US 12,349,100 B2
Similarity learning for crowd-sourced positioning
Sooryanarayanan Gopalakrishnan, San Diego, CA (US); Jay Kumar Sundararajan, San Diego, CA (US); Taesang Yoo, San Diego, CA (US); Naga Bhushan, San Diego, CA (US); Guttorm Ringstad Opshaug, Redwood City, CA (US); Grant Marshall, Campbell, CA (US); Chandrakant Mehta, Cupertino, CA (US); and Zongjun Qi, Saratoga, CA (US)
Assigned to QUALCOMM Incorporated, San Diego, CA (US)
Filed by QUALCOMM Incorporated, San Diego, CA (US)
Filed on Sep. 14, 2022, as Appl. No. 17/932,174.
Prior Publication US 2024/0089905 A1, Mar. 14, 2024
Int. Cl. H04W 64/00 (2009.01); G01S 5/02 (2010.01); H04W 24/08 (2009.01)

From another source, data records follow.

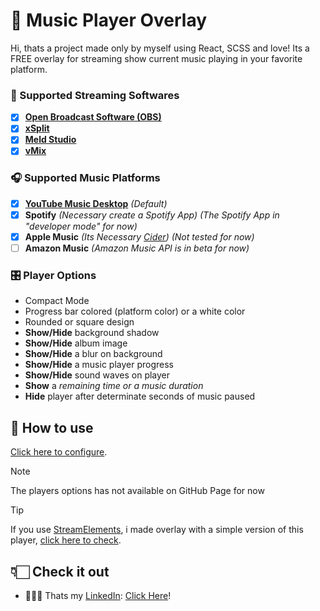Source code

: # 🎵 Music Player Overlay
Hi, thats a project made only by myself using React, SCSS and love!
Its a FREE overlay for streaming show current music playing in your favorite platform.

### 🎥 Supported Streaming Softwares
- [x] **[Open Broadcast Software (OBS)](https://obsproject.com/)**
- [x] **[xSplit](https://www.xsplit.com/)**
- [x] **[Meld Studio](https://meldstudio.co/)**
- [x] **[vMix](https://www.vmix.com/)**

### 🎧 Supported Music Platforms
- [x] **[YouTube Music Desktop](https://ytmdesktop.app/)** *(Default)*
- [x] **Spotify** *(Necessary create a Spotify App) (The Spotify App in "developer mode" for now)*
- [x] **Apple Music** *(Its Necessary [Cider](https://cider.sh/)) (Not tested for now)*
- [ ] **Amazon Music** *(Amazon Music API is in beta for now)*

### 🎛️ Player Options
- Compact Mode
- Progress bar colored (platform color) or a white color
- Rounded or square design
- **Show/Hide** background shadow
- **Show/Hide** album image
- **Show/Hide** a blur on background
- **Show/Hide** a music player progress
- **Show/Hide** sound waves on player
- **Show** a *remaining time or a music duration*
- **Hide** player after determinate seconds of music paused

## 💾 How to use
[Click here to configure](https://clovis-junior.github.io/music-player-overlay/).

> [!NOTE]
> The players options has not available on GitHub Page for now

> [!TIP]
> If you use [StreamElements](https://streamelements.com/), i made overlay with a simple version of this player, [click here to check](https://github.com/clovis-junior/streamelements-custom-widgets/tree/main/player-music).

## 👇🏻 Check it out
- 🧑🏻‍💼 Thats my [LinkedIn](https://www.linkedin.com/in/clovis-junior-/): [Click Here](https://www.linkedin.com/in/clovis-junior-/)!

CPC H04W 64/003 (2013.01) [G01S 5/02526 (2020.05); H04W 24/08 (2013.01)] 30 Claims
OG exemplary drawing
 
1. An apparatus for wireless communication at a network entity, comprising:
memory; and
at least one processor coupled to the memory and, based at least in part on information stored in the memory, the at least one processor is configured to:
receive, from a user equipment (UE), a first set of measurements associated with at least one cell; and
perform a position estimation of the UE based on at least one of the first set of measurements associated with the at least one cell, a second set of measurements for each of a set of reference UEs, or a location of each of the set of reference UEs via at least one machine learning (ML) model, wherein the UE and the set of reference UEs include at least one common cell, wherein the at least one ML model is capable of identifying the at least one common cell between the UE and the set of reference UEs, and wherein an output of the at least one ML model includes a similarity score between the UE and the set of reference UEs, wherein the similarity score is on a per-cell basis.